RECORDS PROVIDED:
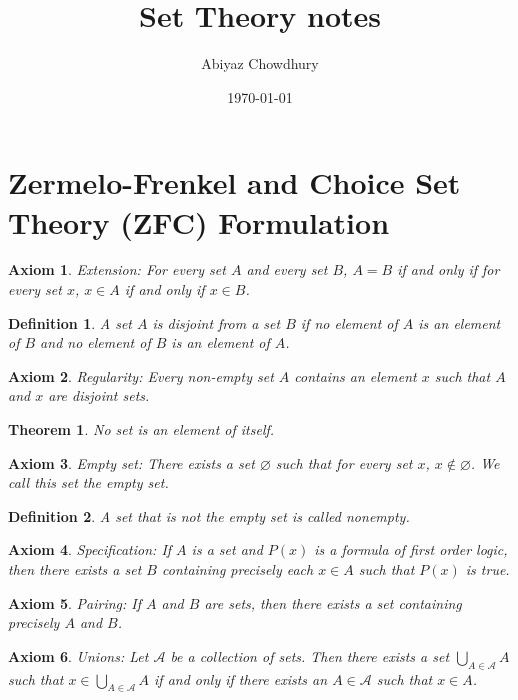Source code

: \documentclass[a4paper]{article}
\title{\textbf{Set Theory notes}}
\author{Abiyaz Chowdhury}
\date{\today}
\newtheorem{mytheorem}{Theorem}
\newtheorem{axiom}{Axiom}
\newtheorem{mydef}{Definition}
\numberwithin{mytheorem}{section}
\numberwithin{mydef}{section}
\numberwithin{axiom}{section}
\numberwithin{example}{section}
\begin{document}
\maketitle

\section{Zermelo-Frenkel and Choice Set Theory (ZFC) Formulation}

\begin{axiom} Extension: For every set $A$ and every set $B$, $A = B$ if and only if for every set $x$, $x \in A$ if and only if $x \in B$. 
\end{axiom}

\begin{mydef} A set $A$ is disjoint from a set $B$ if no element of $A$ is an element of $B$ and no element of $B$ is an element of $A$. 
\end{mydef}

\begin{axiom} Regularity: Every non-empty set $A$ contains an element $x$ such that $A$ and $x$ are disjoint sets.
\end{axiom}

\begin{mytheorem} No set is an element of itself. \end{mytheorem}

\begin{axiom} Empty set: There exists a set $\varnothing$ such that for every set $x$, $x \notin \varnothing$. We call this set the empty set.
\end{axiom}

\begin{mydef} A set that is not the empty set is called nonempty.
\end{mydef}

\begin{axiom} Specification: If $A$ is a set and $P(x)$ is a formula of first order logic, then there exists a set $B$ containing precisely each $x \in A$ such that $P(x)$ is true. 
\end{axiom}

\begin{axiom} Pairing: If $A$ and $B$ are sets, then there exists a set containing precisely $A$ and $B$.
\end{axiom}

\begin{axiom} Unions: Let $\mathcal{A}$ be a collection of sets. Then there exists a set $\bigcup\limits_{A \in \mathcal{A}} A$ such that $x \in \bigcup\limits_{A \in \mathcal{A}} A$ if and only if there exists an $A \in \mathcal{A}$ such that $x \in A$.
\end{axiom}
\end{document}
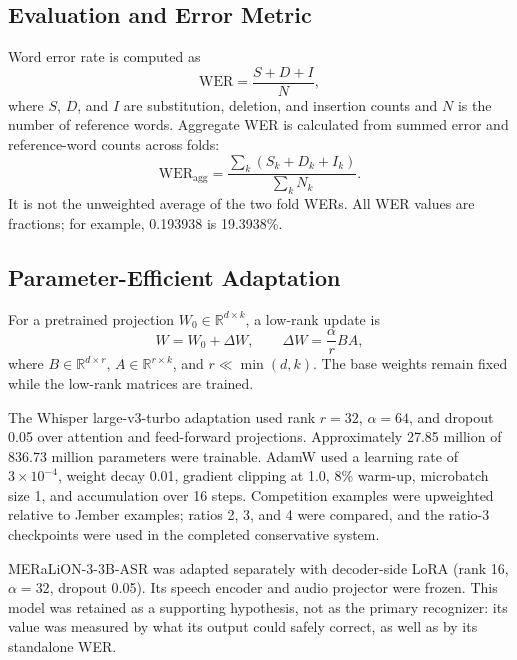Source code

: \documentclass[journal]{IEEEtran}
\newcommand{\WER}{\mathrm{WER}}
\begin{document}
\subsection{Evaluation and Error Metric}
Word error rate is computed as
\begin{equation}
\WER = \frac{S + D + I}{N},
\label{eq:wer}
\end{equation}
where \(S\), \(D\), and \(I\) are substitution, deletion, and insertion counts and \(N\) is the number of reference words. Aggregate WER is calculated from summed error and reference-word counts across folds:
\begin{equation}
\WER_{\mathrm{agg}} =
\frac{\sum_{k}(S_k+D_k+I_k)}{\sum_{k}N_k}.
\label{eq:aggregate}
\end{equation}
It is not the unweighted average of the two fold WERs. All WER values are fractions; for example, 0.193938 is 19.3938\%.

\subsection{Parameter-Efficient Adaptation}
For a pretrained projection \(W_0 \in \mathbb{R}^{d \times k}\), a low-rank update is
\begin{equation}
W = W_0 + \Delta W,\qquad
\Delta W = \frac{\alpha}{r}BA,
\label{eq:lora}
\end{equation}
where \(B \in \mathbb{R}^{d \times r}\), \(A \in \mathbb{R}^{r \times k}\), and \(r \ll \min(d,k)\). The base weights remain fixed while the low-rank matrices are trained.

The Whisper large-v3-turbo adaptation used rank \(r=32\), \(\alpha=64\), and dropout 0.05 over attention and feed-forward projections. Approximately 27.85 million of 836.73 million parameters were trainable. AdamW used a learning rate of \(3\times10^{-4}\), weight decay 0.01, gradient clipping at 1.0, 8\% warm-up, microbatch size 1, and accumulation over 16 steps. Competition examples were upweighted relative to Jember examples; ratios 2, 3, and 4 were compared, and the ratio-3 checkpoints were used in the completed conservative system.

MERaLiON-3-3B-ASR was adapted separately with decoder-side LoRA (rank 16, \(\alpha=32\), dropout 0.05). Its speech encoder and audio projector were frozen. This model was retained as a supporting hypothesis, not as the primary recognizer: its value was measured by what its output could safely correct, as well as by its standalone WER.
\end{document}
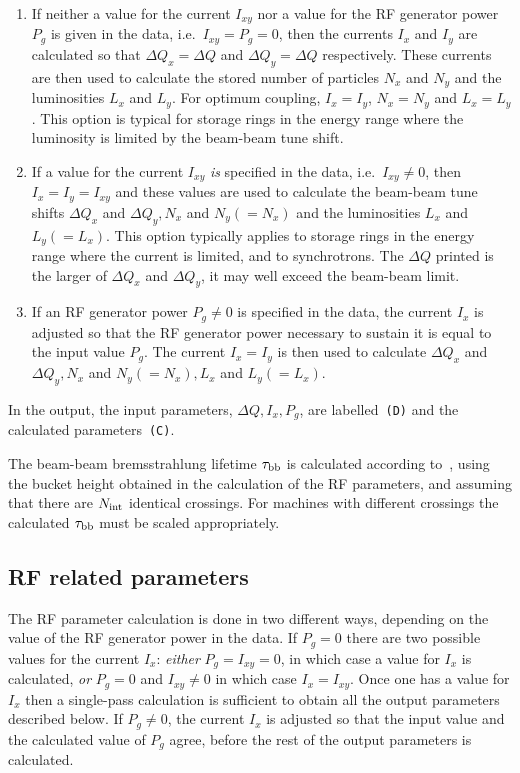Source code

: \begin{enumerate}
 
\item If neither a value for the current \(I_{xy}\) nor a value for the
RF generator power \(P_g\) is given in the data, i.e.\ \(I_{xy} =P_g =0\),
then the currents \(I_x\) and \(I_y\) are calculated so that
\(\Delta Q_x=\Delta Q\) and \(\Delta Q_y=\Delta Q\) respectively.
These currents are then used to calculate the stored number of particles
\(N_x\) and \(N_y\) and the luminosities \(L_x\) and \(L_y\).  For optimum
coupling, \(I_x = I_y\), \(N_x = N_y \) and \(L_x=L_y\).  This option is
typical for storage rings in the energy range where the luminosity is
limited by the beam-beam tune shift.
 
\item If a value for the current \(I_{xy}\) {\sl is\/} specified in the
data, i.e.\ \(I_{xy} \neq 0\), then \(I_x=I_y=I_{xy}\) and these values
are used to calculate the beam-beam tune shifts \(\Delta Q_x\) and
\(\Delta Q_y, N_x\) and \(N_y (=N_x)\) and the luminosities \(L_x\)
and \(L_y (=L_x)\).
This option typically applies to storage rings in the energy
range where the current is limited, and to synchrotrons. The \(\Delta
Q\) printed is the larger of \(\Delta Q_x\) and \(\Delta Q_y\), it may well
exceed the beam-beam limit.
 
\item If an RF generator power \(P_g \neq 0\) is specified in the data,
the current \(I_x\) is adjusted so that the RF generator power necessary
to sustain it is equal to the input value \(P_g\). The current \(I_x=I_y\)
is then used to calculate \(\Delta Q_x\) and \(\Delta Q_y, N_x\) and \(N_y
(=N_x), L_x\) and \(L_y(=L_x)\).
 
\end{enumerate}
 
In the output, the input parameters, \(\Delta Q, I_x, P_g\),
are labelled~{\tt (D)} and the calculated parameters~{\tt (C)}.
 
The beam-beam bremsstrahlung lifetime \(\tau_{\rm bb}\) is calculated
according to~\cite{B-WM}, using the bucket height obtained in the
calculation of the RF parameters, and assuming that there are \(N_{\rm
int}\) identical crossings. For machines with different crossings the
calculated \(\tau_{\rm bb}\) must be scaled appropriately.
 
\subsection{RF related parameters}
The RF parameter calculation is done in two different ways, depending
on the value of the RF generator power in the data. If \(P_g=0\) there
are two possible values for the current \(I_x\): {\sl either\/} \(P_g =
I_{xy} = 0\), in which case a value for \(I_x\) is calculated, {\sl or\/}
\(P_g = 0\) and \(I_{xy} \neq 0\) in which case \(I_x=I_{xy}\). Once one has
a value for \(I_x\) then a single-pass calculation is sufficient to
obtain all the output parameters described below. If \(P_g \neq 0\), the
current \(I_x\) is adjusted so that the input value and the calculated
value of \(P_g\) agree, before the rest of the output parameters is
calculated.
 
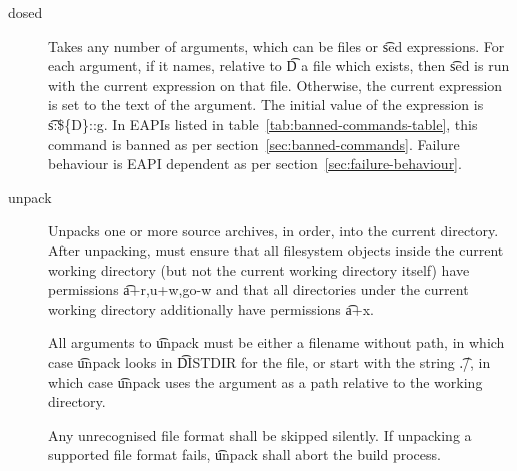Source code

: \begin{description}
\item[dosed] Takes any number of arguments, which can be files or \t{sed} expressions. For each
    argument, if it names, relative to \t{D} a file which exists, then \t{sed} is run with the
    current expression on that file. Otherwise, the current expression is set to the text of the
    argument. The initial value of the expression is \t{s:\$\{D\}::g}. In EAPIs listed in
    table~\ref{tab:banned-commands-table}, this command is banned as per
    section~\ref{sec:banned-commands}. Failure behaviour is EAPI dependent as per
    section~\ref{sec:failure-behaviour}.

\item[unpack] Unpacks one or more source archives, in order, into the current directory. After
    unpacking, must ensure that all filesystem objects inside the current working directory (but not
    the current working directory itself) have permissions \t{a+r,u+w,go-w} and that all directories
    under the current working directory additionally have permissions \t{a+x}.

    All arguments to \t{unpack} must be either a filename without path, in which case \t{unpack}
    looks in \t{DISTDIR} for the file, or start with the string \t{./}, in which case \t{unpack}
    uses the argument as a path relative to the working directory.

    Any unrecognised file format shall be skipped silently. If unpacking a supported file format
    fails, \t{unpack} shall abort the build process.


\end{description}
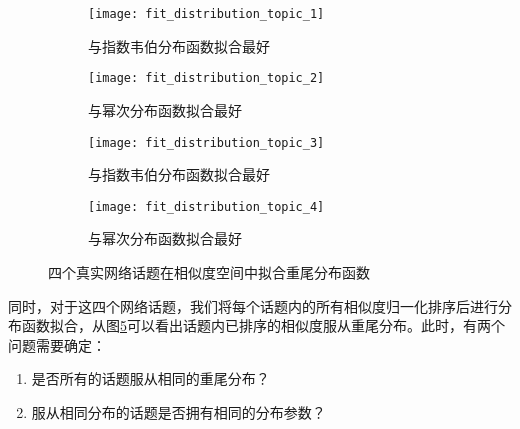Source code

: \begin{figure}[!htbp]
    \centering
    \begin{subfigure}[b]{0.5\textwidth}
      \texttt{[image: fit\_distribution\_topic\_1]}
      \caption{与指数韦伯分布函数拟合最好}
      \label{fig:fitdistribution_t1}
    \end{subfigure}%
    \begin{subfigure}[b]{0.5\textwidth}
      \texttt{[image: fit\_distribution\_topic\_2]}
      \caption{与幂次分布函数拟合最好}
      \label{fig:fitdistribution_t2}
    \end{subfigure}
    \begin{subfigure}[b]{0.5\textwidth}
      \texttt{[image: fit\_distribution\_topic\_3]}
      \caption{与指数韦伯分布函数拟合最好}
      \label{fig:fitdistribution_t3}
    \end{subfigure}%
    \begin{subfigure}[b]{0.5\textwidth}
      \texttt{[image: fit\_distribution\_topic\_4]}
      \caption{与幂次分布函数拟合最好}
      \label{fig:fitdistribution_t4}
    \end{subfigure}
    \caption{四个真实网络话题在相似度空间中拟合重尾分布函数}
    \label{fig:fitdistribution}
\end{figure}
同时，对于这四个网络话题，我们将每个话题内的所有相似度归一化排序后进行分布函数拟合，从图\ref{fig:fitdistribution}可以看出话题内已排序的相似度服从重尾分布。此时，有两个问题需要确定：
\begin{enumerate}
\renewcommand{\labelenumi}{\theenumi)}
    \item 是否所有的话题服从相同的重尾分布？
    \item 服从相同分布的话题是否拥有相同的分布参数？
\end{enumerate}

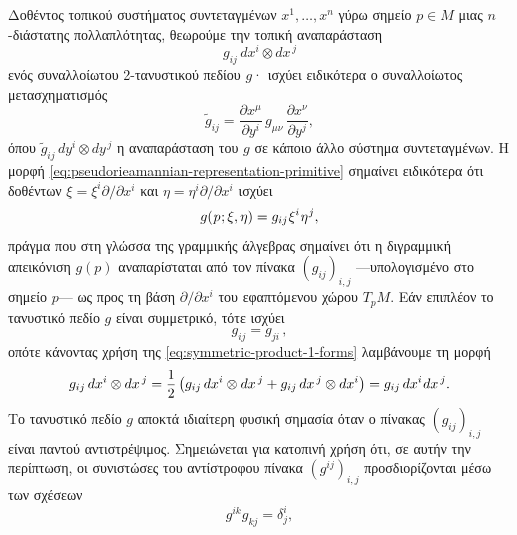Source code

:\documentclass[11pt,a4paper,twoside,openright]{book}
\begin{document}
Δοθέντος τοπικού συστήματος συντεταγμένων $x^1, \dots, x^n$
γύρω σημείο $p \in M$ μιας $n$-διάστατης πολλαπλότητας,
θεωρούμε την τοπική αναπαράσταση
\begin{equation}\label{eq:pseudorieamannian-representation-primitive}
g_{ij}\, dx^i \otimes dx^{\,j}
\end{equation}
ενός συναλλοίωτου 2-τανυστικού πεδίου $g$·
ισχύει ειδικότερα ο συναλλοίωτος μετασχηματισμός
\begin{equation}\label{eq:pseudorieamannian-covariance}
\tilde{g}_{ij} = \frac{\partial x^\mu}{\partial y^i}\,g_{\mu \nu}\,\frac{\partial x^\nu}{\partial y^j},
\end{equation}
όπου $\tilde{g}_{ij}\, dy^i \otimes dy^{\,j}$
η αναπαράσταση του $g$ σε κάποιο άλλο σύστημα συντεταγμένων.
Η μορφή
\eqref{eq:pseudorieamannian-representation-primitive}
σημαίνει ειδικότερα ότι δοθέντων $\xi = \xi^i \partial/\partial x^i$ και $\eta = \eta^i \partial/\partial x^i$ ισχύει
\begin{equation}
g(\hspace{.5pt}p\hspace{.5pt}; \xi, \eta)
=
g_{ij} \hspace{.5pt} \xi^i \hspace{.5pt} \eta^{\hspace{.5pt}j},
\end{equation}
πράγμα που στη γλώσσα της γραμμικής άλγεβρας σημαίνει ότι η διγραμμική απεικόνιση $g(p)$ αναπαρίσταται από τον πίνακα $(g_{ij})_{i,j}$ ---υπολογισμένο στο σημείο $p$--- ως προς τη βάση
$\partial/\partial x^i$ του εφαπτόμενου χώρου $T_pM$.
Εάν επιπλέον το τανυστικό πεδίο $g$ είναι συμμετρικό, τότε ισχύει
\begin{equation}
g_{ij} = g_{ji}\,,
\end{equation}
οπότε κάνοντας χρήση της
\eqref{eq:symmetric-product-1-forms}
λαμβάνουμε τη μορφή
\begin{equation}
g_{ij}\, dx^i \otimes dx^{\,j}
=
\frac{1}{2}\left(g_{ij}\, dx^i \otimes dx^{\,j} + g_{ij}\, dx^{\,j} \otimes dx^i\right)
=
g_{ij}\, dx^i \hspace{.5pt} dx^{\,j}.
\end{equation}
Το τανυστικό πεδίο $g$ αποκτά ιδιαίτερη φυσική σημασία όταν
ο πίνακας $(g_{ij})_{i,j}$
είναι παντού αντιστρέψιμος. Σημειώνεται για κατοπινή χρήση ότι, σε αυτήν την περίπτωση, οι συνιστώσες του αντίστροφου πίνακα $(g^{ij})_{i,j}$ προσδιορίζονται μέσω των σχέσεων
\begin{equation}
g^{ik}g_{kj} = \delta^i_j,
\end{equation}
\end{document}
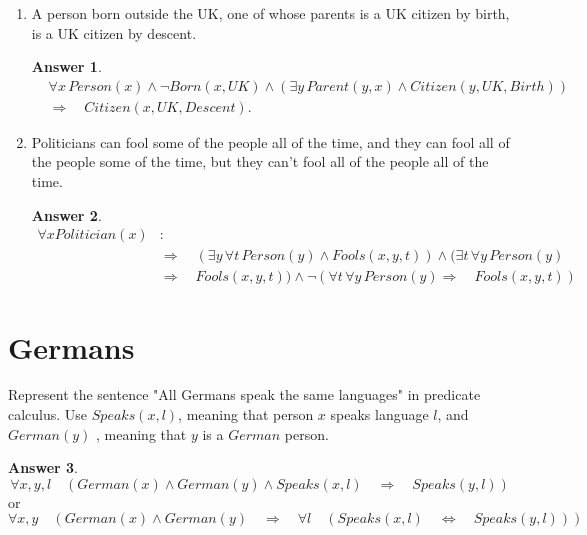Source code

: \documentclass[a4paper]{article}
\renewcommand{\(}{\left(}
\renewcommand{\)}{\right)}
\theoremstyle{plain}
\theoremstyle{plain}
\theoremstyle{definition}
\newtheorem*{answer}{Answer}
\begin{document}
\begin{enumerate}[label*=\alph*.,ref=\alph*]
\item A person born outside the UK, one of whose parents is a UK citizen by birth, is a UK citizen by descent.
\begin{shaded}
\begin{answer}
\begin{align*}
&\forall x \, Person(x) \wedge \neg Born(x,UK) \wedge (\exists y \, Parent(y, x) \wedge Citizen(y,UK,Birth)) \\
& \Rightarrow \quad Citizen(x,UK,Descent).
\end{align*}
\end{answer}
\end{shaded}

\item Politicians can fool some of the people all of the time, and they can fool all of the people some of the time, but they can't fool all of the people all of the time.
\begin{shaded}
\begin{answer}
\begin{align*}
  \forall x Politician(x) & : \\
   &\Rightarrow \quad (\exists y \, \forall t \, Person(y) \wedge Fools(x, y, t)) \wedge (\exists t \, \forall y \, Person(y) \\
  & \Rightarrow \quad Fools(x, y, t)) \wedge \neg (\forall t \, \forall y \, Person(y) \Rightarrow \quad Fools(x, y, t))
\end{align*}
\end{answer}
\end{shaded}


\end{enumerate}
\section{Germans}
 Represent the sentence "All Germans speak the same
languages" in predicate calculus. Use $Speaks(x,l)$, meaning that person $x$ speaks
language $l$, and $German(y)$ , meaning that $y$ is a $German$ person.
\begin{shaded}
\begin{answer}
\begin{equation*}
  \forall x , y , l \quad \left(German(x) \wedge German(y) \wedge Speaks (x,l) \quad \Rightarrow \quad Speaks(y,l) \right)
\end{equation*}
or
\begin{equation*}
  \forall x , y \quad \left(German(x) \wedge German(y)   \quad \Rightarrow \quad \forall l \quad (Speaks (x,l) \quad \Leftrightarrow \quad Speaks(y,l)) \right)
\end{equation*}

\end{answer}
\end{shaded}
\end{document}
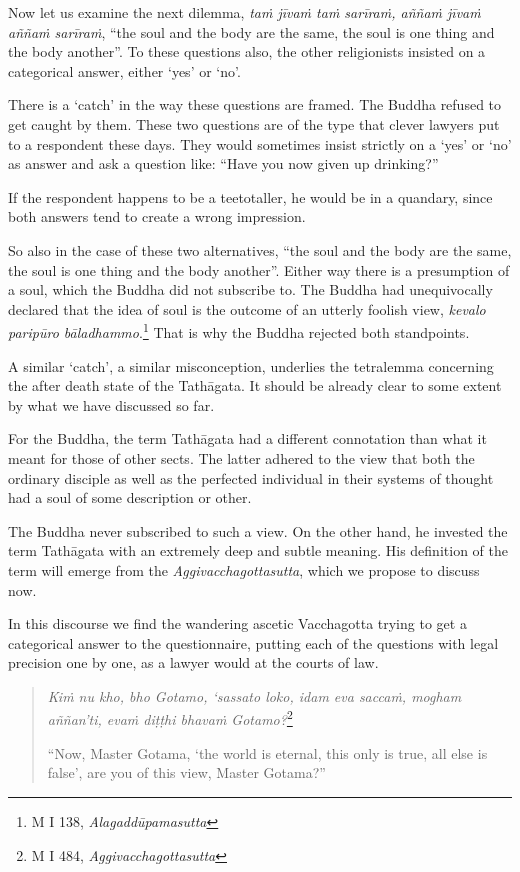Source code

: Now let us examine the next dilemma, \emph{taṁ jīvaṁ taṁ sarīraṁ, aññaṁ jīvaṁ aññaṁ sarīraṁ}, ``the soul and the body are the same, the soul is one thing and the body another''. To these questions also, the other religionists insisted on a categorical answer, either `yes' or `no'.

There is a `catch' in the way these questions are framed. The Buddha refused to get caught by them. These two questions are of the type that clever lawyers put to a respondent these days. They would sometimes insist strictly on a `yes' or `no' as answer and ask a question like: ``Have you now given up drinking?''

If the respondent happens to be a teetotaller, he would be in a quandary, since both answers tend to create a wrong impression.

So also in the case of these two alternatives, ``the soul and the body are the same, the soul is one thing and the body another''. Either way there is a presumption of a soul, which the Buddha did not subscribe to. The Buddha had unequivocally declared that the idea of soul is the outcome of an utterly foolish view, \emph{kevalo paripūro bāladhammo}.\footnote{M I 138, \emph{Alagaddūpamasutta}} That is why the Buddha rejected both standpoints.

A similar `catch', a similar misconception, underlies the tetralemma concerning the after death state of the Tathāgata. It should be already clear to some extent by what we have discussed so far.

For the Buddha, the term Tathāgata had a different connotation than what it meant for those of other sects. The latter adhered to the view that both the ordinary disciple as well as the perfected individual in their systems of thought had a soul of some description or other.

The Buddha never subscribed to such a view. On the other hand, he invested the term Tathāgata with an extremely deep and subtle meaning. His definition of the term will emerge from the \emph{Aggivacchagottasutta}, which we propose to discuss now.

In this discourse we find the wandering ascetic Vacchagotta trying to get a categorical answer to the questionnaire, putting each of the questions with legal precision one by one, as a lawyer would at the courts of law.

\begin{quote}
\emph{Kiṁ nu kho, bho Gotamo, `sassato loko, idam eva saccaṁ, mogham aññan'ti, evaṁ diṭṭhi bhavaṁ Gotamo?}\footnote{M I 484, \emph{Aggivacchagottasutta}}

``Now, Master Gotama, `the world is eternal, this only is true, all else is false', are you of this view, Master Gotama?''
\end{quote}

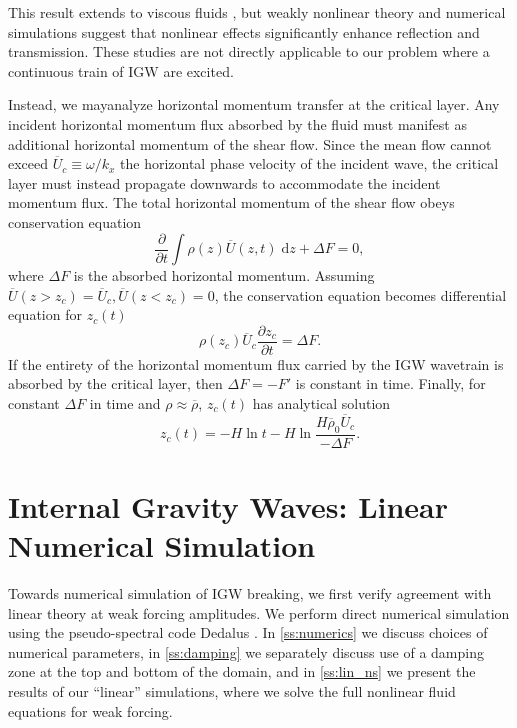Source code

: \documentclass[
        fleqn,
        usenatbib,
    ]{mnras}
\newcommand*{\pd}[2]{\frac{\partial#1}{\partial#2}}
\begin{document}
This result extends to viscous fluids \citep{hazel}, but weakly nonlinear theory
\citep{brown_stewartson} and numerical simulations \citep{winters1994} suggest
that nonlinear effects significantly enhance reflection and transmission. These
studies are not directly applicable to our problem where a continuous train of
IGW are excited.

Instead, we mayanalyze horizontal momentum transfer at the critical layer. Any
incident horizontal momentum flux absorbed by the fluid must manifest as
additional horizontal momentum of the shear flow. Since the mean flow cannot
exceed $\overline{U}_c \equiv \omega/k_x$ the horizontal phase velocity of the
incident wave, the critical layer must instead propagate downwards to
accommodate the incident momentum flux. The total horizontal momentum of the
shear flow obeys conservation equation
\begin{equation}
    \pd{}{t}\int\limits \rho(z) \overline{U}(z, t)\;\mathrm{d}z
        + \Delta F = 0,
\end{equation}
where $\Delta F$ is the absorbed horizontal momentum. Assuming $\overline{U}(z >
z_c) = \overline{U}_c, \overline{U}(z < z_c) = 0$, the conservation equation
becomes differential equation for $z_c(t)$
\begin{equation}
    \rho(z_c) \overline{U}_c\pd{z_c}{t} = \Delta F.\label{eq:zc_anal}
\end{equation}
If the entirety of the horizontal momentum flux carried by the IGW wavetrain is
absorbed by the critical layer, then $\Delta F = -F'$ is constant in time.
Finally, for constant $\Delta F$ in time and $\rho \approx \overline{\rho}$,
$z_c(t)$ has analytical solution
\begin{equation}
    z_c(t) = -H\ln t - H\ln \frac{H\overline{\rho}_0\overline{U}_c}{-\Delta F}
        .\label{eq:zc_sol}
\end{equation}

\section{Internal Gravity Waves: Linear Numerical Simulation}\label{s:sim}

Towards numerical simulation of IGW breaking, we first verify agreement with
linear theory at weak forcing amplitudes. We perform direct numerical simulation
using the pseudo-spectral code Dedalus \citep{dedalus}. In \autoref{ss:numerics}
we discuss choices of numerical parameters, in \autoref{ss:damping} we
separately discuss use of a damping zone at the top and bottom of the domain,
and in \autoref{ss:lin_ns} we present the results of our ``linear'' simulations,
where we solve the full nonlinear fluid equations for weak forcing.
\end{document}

THE TASK: One stretch of the lines above is wanted, from the line that contains "(=N_x), L_x\) and \(L_y(=L_x)\)." through the line that contains "are two possible". Output it exactly.

EXERCISE RESULT:
(=N_x), L_x\) and \(L_y(=L_x)\).
 
\end{enumerate}
 
In the output, the input parameters, \(\Delta Q, I_x, P_g\),
are labelled~{\tt (D)} and the calculated parameters~{\tt (C)}.
 
The beam-beam bremsstrahlung lifetime \(\tau_{\rm bb}\) is calculated
according to~\cite{B-WM}, using the bucket height obtained in the
calculation of the RF parameters, and assuming that there are \(N_{\rm
int}\) identical crossings. For machines with different crossings the
calculated \(\tau_{\rm bb}\) must be scaled appropriately.
 
\subsection{RF related parameters}
The RF parameter calculation is done in two different ways, depending
on the value of the RF generator power in the data. If \(P_g=0\) there
are two possible values for the current \(I_x\): {\sl either\/} \(P_g =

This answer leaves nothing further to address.